La couleur ou le timbre de voix, en position dominante, changeant brusquement très souvent, crée une multitude de «hiatus sémantiques» (p.256). Le dialogue tourne à la gesticulation, suivant les indications de l'auteur dans les didascalies et exprimant des émotions:

(256) The dialogue frequently turns into physical activity, which is largely arbitrary and unforeseeable, since it is motivated by purely emotive causes. Authorial notes are numerous because the concrete changes in voice colouring cannot be predetermined by the construction of the speech alone and so must be explicitly indicated by the notes.

Intensité

L'intensité en position dominante produit une scansion des dialogues. La gestuelle «tend à être fortement typée», et les mouvements de l'acteur «sont soumis à des conventions [des stéréotypes] et un certain degré de lexicalisation»:

(257) But as a rule physical movements tend to be strongly typified.

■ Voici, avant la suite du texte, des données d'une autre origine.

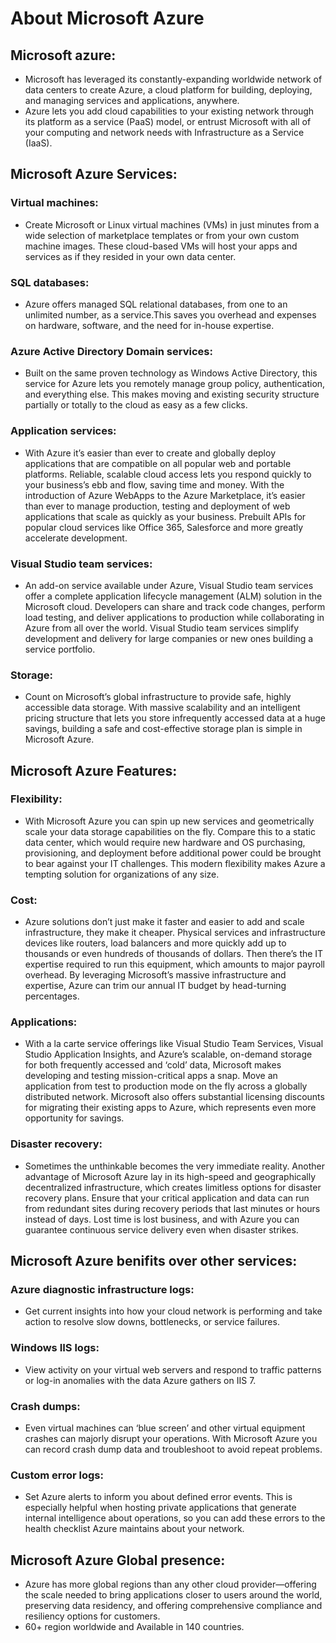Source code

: # About Microsoft Azure

## Microsoft azure:
 - Microsoft has leveraged its constantly-expanding worldwide network of data centers to create Azure, a cloud platform for building, deploying, and managing services and applications, anywhere.
 - Azure lets you add cloud capabilities to your existing network through its platform as a service (PaaS) model, or entrust Microsoft with all of your computing and network needs with Infrastructure as a Service (IaaS).

## Microsoft Azure Services:

### Virtual machines:
  - Create Microsoft or Linux virtual machines (VMs) in just minutes from a wide selection of marketplace templates or from your own custom machine images. These cloud-based VMs will host your apps and services as if they resided in your own data center.

### SQL databases:
  - Azure offers managed SQL relational databases, from one to an unlimited number, as a service.This saves you overhead and expenses on hardware, software, and the need for in-house expertise.

### Azure Active Directory Domain services:
  - Built on the same proven technology as Windows Active Directory, this service for Azure lets you remotely manage group policy, authentication, and everything else. This makes moving and existing security structure partially or totally to the cloud as easy as a few clicks.

### Application services:
  - With Azure it’s easier than ever to create and globally deploy applications that are compatible on all popular web and portable platforms. Reliable, scalable cloud access lets you respond quickly to your business’s ebb and flow, saving time and money. With the introduction of Azure WebApps to the Azure Marketplace, it’s easier than ever to manage production, testing and deployment of web applications that scale as quickly as your business. Prebuilt APIs for popular cloud services like Office 365, Salesforce and more greatly accelerate development.

### Visual Studio team services:
  - An add-on service available under Azure, Visual Studio team services offer a complete application lifecycle management (ALM) solution in the Microsoft cloud. Developers can share and track code changes, perform load testing, and deliver applications to production while collaborating in Azure from all over the world. Visual Studio team services simplify development and delivery for large companies or new ones building a service portfolio.

### Storage:
  - Count on Microsoft’s global infrastructure to provide safe, highly accessible data storage. With massive scalability and an intelligent pricing structure that lets you store infrequently accessed data at a huge savings, building a safe and cost-effective storage plan is simple in Microsoft Azure.

## Microsoft Azure Features:

### Flexibility:
  - With Microsoft Azure you can spin up new services and geometrically scale your data storage capabilities on the fly. Compare this to a static data center, which would require new hardware and OS purchasing, provisioning, and deployment before additional power could be brought to bear against your IT challenges. This modern flexibility makes Azure a tempting solution for organizations of any size.

### Cost:
  - Azure solutions don’t just make it faster and easier to add and scale infrastructure, they make it cheaper. Physical services and infrastructure devices like routers, load balancers and more quickly add up to thousands or even hundreds of thousands of dollars. Then there’s the IT expertise required to run this equipment, which amounts to major payroll overhead. By leveraging Microsoft’s massive infrastructure and expertise, Azure can trim our annual IT budget by head-turning percentages.

### Applications:
  - With a la carte service offerings like Visual Studio Team Services, Visual Studio Application Insights, and Azure’s scalable, on-demand storage for both frequently accessed and ‘cold’ data, Microsoft makes developing and testing mission-critical apps a snap. Move an application from test to production mode on the fly across a globally distributed network. Microsoft also offers substantial licensing discounts for migrating their existing apps to Azure, which represents even more opportunity for savings.

### Disaster recovery:
  - Sometimes the unthinkable becomes the very immediate reality. Another advantage of Microsoft Azure lay in its high-speed and geographically decentralized infrastructure, which creates limitless options for disaster recovery plans. Ensure that your critical application and data can run from redundant sites during recovery periods that last minutes or hours instead of days. Lost time is lost business, and with Azure you can guarantee continuous service delivery even when disaster strikes.

## Microsoft Azure benifits over other services:

### Azure diagnostic infrastructure logs:
  - Get current insights into how your cloud network is performing and take action to resolve slow downs, bottlenecks, or service failures.

### Windows IIS logs:
  - View activity on your virtual web servers and respond to traffic patterns or log-in anomalies with the data Azure gathers on IIS 7.

### Crash dumps:
  - Even virtual machines can ‘blue screen’ and other virtual equipment crashes can majorly disrupt your operations. With Microsoft Azure you can record crash dump data and troubleshoot to avoid repeat problems.

### Custom error logs:
  - Set Azure alerts to inform you about defined error events. This is especially helpful when hosting private applications that generate internal intelligence about operations, so you can add these errors to the health checklist Azure maintains about your network.

## Microsoft Azure Global presence:
 - Azure has more global regions than any other cloud provider—offering the scale needed to bring applications closer to users around the world, preserving data residency, and offering comprehensive compliance and resiliency options for customers.
 - 60+ region worldwide and Available in 140 countries.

In periods when intensity dominates the sound structure, the actor's movements are frequently subjected to convention and even to a certain degree of lexicalization.

Polarité entre timbre et intonation

(259) Wherever intonation prevails, the timbre of the voice is relegated to the lowest place in the hierarchy of sound components and vice versa.

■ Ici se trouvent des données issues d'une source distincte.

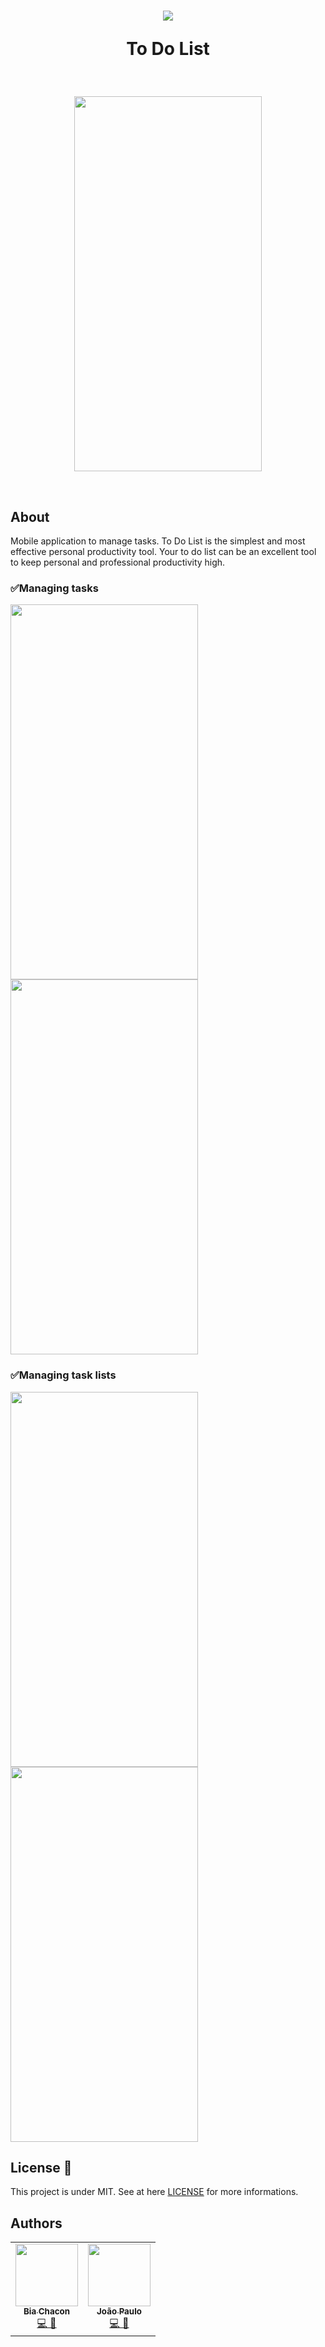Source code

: <h1 align="center">
  <img src="https://user-images.githubusercontent.com/42190754/80286388-8ab42400-8701-11ea-8ad0-b8705aa605ef.png" float="center"/>
<p align="center">
  <strong align="center">To Do List</strong>
</p>
</h1> 

<br/>

<p align="center">
  <img src="https://user-images.githubusercontent.com/42190754/80289148-331eb400-8713-11ea-88a1-e1c40dbd1648.gif" float="center" width="300" height="600"/>
</p>

<br/>

## About
Mobile application to manage tasks. To Do List is the simplest and most effective personal productivity tool. Your to do list can be an excellent tool to keep personal and professional productivity high.

 ### ✅Managing tasks
<img src="https://user-images.githubusercontent.com/42190754/80289407-965d1600-8714-11ea-8ff7-0d65adf7b9a4.gif" width="300" height="600" align="left" />
<img src="https://user-images.githubusercontent.com/42190754/80289322-16cf4700-8714-11ea-9680-4668788025d8.gif" width="300" height="600" align=""/>

<br/>

 ### ✅Managing task lists
<img src="https://user-images.githubusercontent.com/42190754/80289354-48e0a900-8714-11ea-93b6-6db8b68c2af1.gif" width="300" height="600" align="left" />
<img src="https://user-images.githubusercontent.com/42190754/80289373-60b82d00-8714-11ea-8d51-84a5e475efea.gif" width="300" height="600"/>

## License 📝 
This project is under MIT. See at here [LICENSE](https://github.com/BiaChacon/ToDoList/blob/master/LICENSE) for more informations.

## Authors 
<table>
  <tr>
    <td align="center"><a href="https://github.com/biachacon"><img src="https://avatars1.githubusercontent.com/u/42190754?s=460&u=a5cbe42a4868b2bac9615226044b9cec15cee418&v=4" width="100px;" alt=""/><br /><sub><b>Bia Chacon</b></sub></a><br /><a href="https://github.com/BiaChacon/ToDoList" title="Code">💻 🎨</a></td>
    <td align="center"><a href="https://github.com/ashouy"><img src="https://avatars3.githubusercontent.com/u/43214415?s=400&u=b53e59fe064d155e4cc2adf8f91f50ef6fb2e312&v=4" width="100px;" alt=""/><br /><sub><b>João Paulo</b></sub></a><br /><a href="https://github.com/BiaChacon/ToDoList" title="Code">💻 🎨</a></td>
  <tr>
</table>
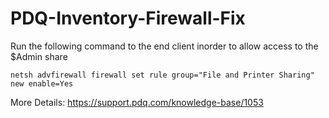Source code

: # PDQ-Inventory-Firewall-Fix

Run the following command to the end client inorder to allow access to the $Admin share

`netsh advfirewall firewall set rule group="File and Printer Sharing" new enable=Yes`

More Details: https://support.pdq.com/knowledge-base/1053
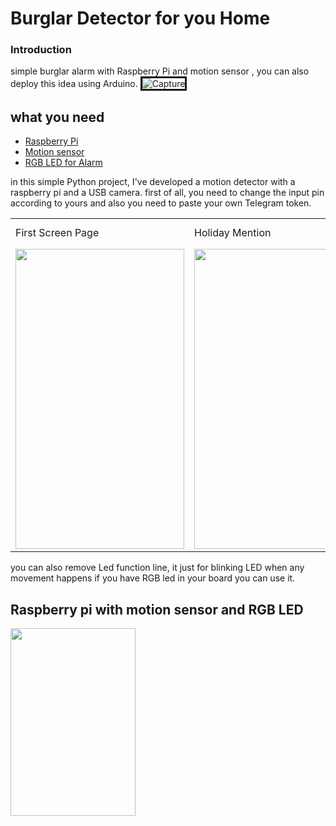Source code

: # Burglar Detector for you Home
### Introduction
simple burglar alarm with Raspberry Pi and motion sensor , you can also deploy this idea using Arduino.
<img src="https://i.ibb.co/02LZMFw/Capture.jpg" alt="Capture" border="3">

## what you need

- [Raspberry Pi](#-)
- [Motion sensor](#-)
- [RGB LED for Alarm](#-)

in this simple Python project, I've developed a motion detector with a raspberry pi and a USB camera.
first of all, you need to change the input pin according to yours and also you need to paste your own Telegram token.


<table>
  <tr>
    <td>First Screen Page</td>
     <td>Holiday Mention</td>
     <td>Present day in purple and selected day in pink</td>
  </tr>
  <tr>
    <td><img src="https://user-images.githubusercontent.com/6876758/100547845-4aa1ba80-3269-11eb-9909-9f7c6e3fa9ca.jpeg" width=270 height=480></td>
    <td><img src="https://user-images.githubusercontent.com/6876758/100543253-4f597500-324f-11eb-9823-8dbae7a9fbc9.jpg" width=270 height=480></td>
    <td><img src="https://user-images.githubusercontent.com/6876758/100543258-5b453700-324f-11eb-988f-dc445879cee9.png" width=270 height=480></td>
  </tr>
 </table>




you can also remove Led function line, it just for blinking LED when any movement happens if you have RGB led in your board you can use it.
## Raspberry pi with motion sensor and RGB LED

<img src="" height="300" width="200">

La mise en voix du texte dramatique

La Figure scénique est créée par l'acteur en intégrant dans une seule et même structure sémiotique globale différents systèmes de signes linguistiques et non linguistiques. Ce sont «des structures à l'intérieur d'une structure», they are structures within structure (p.260). Mais parmi ces structures sémiotiques entrant dans la structure globale de la Figure scénique, les composants acoustiques (vocal components) ont une importance particulière. «L'expression vocale est la traduction directe du contour acoustique du texte, qui préexiste à toute performance théâtrale», the vocal expression is a direct translation of the sound contour of the text, which exists before any theatrical performance (p.260). Les éléments acoustiques sont donc les traces principales de la présence, forte ou faible, de l'auteur dramatique (the dramatist) dans la performance théâtrale. Dans la performance d'un texte où l'intonation est l'élément acoustique dominant, les personnages sont sans consistance, effacés, tandis que la présence de l'auteur s'impose aux spectateurs:

(263) In the performance of a text dominated by intonation, individual characters tend to become blurred in the flow of the dialogue and the author remains continuously present in the minds of the audience.

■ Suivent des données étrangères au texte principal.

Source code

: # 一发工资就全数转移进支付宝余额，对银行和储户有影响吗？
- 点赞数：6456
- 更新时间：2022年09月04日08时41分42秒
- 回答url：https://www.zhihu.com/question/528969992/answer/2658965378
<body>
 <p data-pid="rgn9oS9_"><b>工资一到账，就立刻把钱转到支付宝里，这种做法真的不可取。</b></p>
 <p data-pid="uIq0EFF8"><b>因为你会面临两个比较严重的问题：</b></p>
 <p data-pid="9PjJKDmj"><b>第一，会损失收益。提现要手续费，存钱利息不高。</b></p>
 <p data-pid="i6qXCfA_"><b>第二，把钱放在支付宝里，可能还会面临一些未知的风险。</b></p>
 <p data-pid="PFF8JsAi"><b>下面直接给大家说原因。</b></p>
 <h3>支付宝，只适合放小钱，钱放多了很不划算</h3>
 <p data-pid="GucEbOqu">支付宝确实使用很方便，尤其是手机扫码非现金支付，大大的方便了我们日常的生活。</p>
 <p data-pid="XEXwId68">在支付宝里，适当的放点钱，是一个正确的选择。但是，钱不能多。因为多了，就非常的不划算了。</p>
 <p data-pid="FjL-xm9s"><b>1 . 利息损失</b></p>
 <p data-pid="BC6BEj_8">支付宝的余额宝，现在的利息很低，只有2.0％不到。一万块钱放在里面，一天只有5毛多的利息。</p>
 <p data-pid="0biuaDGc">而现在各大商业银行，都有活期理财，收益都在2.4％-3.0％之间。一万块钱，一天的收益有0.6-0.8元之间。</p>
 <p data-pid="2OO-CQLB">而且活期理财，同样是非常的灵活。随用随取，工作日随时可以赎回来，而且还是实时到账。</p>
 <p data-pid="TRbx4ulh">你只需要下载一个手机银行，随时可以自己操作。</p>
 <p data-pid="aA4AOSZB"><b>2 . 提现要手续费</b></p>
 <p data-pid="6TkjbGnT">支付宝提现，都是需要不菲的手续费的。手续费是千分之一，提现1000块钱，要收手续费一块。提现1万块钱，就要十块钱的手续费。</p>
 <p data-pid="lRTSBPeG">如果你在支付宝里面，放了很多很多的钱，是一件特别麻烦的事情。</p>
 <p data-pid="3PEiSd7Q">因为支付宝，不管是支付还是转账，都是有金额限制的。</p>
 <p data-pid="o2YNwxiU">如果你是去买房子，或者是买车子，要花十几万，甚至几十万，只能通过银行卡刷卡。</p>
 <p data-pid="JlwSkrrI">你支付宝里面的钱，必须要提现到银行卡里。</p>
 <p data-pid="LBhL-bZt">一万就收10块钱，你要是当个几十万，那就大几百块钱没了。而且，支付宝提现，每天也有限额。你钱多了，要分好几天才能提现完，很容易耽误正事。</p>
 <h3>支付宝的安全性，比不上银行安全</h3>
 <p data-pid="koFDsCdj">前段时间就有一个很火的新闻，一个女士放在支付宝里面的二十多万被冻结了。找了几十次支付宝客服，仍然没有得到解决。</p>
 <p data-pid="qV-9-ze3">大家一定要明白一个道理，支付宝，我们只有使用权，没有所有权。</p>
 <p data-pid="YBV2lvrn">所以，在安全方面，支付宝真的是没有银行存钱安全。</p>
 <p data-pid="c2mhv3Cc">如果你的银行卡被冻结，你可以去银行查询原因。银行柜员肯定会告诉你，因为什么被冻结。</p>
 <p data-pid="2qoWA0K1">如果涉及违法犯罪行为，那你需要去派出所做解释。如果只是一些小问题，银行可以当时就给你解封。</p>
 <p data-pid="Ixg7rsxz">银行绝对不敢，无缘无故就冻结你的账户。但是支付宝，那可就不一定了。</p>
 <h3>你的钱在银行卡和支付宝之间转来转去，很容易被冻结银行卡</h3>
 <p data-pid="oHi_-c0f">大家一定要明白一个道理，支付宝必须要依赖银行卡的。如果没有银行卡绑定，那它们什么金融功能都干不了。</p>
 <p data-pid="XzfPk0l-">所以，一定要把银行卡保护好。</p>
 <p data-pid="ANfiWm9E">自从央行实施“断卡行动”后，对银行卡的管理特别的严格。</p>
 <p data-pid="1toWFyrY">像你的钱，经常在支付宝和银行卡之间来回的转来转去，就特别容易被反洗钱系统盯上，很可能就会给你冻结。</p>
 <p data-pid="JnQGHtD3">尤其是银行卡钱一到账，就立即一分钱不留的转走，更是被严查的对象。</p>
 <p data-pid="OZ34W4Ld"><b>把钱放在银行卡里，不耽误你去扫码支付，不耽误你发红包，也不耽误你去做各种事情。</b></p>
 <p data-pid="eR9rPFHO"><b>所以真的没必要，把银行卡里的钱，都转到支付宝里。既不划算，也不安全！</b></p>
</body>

Situation inverse lorsque l'expression vocale est dominée par les changements abrupts dans le timbre de la voix: l'auteur reste caché derrière ses personnages:

(263) The situation is entirely different when abrupt changes in timbre dominate the vocal expression of the actors: the characters are in the forefront and the dramatist remains more or less hidden behind them.

Le metteur en scène prend le pouvoir, il décide des timbres de voix et des gestes en interprétant à sa guise les didascalies: This is where the stage director takes over from the dramatist (p.263). Et l'acteur acquiert un maximum de liberté dans ses mouvements:

(264) In the performance of a text relying mainly on timbre, the actor's freedom increases as well. The many semantic gaps in the direct speech enable him to shape his independent movements as he sees fit. The text only predetermines their global meaning, the starting point and the outcome of every movement, not the specific means by which it is to be carried out.

Ainsi donc le poids du metteur en scène et la liberté des comédiens dépendent du choix fait par l'auteur dramatique d'un élément dominant dans le contour acoustique du texte de la pièce.